瀞霊廷の廊下でそう話す二人の視界には、無表情で書類を運ぶ隊士達の姿。
しかも、ここはこんな静かな場所ではない。

会話がない。

無表情で書類を受け渡している。

二人は何かあったのだと確信した。

するとそこへ見知った赤い頭が見えてきた。

「恋次!!」

ルキアは駆け寄る。

するとようやく恋次は気付いた。

「ルキア・・・」

「恋次、瀞霊廷で何かあったのか!?皆様子がおかしいぞ!!」

「何か、って・・・」

眉間に皺を寄せて、怪訝そうにする恋次に一護が問う。

「思い当たることねぇのかよ?」

「あるも何も、お前らが様子がおかしいっていうことが俺にはわかんねえよ」

「はぁ!?」

二人は恋次の言葉に驚いて目を見開く。
そんな二人を気にすることもなく、恋次は続ける。

「俺にとっちゃぁ、お前らの方がおかしく見えるぜ。

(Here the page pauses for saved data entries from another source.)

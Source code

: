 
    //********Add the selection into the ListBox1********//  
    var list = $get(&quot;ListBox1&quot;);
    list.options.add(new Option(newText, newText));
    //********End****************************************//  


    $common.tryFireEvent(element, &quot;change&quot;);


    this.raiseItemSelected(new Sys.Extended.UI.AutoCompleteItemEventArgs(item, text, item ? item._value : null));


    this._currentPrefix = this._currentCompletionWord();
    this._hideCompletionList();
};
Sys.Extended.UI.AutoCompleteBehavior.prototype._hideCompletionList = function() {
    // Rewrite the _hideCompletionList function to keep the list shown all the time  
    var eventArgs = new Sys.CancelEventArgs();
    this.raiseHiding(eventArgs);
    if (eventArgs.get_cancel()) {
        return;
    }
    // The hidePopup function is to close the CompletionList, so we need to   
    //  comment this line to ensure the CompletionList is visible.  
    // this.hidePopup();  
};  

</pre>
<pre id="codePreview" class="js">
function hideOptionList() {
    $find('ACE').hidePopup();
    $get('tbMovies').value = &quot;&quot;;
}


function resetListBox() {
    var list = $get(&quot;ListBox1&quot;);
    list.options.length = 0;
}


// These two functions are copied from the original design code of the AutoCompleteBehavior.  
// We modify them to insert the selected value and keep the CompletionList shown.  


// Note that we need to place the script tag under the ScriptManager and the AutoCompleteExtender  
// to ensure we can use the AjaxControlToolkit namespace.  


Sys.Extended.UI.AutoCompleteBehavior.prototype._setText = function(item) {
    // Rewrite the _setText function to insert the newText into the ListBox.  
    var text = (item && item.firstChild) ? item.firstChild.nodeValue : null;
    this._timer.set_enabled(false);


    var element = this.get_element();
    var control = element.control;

いきなり尸魂界(こっち)に来て、何かあったか?なんて聞くなんてよ」

「明らかにおかしいだろ!!」

「恋次、貴様もまさか・・・」

ルキアの疑うような眼差しを受けて、恋次は慌てたように言う。

「お、おい!俺なんかマズイこと言ったかよ!?」

「・・・」

ルキアは何も答えず、恋次を通り越してさっさと歩いて行った。

「・・・?」

「じゃあな。恋次」

呆れたように一護はそう言うと、ルキアの後を追いかけて行った。

恋次はわけがわからないという顔をしていたが、二人が遠ざかると同時に無表情になる。

「面倒な奴が来たな・・・」

「それにしても、どうなってんだ?」

「わからぬ。しかし、皆に何かが起きたことは間違いない」

通り過ぎる隊士一人一人は、皆表情がない。

まるで人形のような死神達に、不気味な雰囲気が瀞霊廷を包んでいた。

「恋次も、あの様子じゃなんかあったよな?」

「ああ。恋次でも気付いていいはずだ。この不気味な空気を」

それほどまでに違和感がありすぎるのだ。この瀞霊廷は。

すると、再び見知った人物が見えてきた。

「乱菊さん!」

「あら、一護に朽木じゃない」

一護が声をかけると、乱菊は振り返ってニコッと笑う。

「どうしたの?何かあった?」

「乱菊さん。なんか、皆の様子がおかしくねぇか?」

「様子って?」

「なんか・・・生気がないっていうか・・・静かっつうか・・・」

一護の言葉に、乱菊は辺りを見渡す。

通り過ぎる隊士。
やはり、表情がなかった。

「そう、ね・・・」

「乱菊さん、わかるのか!?」

「って、あんたが言ったんじゃない」

乱菊が呆れて一護を見るが、ルキアが前に出て、

「それが、恋次にはこの違和感に気付かなかったものですから・・・」

「そりゃ、恋次ならありえるんじゃない?」

そう言って乱菊は笑う。

「けどよ。やっぱりおかしいって」

「う~ん。でも、気にすることないんじゃない?」

「え!?」

乱菊の言葉に二人は目を見開く。

構わず乱菊は続けた。

「別にあいつらに生気がなくても、襲いかかってくるとか、急に倒れるとか、そういうこともないんでしょ?だったらとりあえず様子を見て、何かあったらそん時でいいんじゃない?」

「しかし、松本副隊長・・・それは、流石に・・・」

ルキアが控えめにそう言うが、乱菊は二人の背中を押して、

「いいから!あんた達、ちょっと寄ってきなさい!」

「ちょ、ちょっ!乱菊さん!」

「松本副隊長!」

二人の抵抗も空しく、十番隊に立ち寄ることになってしまった。






「さぁ、どうしようかしら・・・」

逆光を浴びた女の影は、フッと消えると同時に、急に空が厚い雲に覆われ始めた。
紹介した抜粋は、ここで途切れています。